* Stored data entries:
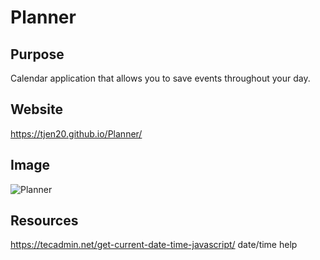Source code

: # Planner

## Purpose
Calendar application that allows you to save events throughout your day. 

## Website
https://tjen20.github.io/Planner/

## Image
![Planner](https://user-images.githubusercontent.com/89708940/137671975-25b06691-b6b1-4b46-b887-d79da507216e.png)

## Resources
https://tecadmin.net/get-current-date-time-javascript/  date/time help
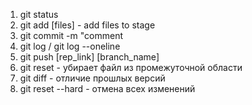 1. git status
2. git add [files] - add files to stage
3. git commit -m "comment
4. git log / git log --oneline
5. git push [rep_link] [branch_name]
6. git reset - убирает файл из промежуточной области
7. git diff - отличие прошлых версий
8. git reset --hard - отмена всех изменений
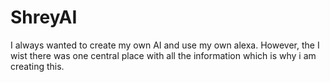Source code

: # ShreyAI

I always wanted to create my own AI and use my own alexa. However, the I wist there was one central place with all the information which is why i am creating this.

--

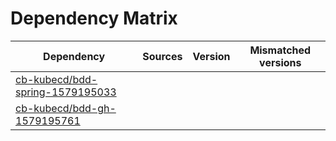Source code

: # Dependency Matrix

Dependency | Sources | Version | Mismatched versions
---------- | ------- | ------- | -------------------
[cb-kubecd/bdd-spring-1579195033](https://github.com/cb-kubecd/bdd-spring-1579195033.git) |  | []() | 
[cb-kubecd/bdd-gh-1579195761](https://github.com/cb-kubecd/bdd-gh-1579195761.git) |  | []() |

* WHAT YOU HAVE TO DO: Find each line of the data above that holds the word "https", then copy it.

* TASK SOLUTION:
https://tjen20.github.io/Planner/
![Planner](https://user-images.githubusercontent.com/89708940/137671975-25b06691-b6b1-4b46-b887-d79da507216e.png)
https://tecadmin.net/get-current-date-time-javascript/  date/time help
[cb-kubecd/bdd-spring-1579195033](https://github.com/cb-kubecd/bdd-spring-1579195033.git) |  | []() | 
[cb-kubecd/bdd-gh-1579195761](https://github.com/cb-kubecd/bdd-gh-1579195761.git) |  | []() |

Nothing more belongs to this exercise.